Here is the reply he sent me. It helps explain some of the odd results.
Louis,
I don't have a MacRumors account, so if you could pass this on:
Different tests will stress different areas of the System. Xbench is by no means even, or completely fair, but it does strive to measure some of the major performance bottlenecks that typical applications will experience.
I'll try to list the factors that effect each test:
First, and most importantly, ALL tests can be impacted by open applications, or having little memory available. You should be able to use top or ProcessViewer prior to running the benchmark to help you determine if any background processes/applications are using CPU time, or large amounts of memory. If you run the benchmark, and you hear the disk running during tests other than the disk test, you may be starting to page into VM, which will lower your scores considerably.
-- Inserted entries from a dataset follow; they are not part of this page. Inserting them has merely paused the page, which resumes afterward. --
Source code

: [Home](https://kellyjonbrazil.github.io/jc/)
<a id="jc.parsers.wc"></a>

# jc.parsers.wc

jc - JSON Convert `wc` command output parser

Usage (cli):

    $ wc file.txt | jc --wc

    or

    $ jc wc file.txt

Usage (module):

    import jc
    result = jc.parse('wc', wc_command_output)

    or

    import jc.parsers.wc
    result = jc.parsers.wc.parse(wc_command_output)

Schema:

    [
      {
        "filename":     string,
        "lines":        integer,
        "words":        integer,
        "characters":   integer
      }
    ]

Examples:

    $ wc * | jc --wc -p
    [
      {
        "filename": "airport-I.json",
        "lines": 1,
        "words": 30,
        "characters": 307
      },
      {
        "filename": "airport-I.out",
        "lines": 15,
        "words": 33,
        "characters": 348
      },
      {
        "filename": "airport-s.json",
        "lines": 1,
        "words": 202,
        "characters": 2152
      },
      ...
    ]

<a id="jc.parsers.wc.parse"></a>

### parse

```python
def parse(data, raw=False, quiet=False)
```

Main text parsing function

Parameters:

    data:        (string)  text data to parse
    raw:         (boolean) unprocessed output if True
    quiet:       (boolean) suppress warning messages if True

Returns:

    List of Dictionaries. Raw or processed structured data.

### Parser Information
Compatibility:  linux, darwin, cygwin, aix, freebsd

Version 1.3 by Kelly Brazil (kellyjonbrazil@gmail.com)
1. CPU Test (single processor only - a test of one application doing single-threaded work)
A) GCD Recursion - almost entirely limited by the processor's register speed, L1 cache, and integer math
B) Floating Point Basic - measures single precision floating point operations (+, -, *, /)
C) AltiVec Basic - measures single precision floating point operations implemented with AltiVec operations
D) Floating Point Library - measures double precision math library operations like sin, cos, sqrt, etc.
Unfortunately, in b2, Floating Point and AltiVec tests are somewhat flawed - they rely too heavily on memory bandwidth, and may make low memory machines VM page, producing extremely low results. This will be corrected soon. Their "FLOP" rating may never be directly comparable to theoretical FLOPs, or a real-world FLOPs produced by another benchmark.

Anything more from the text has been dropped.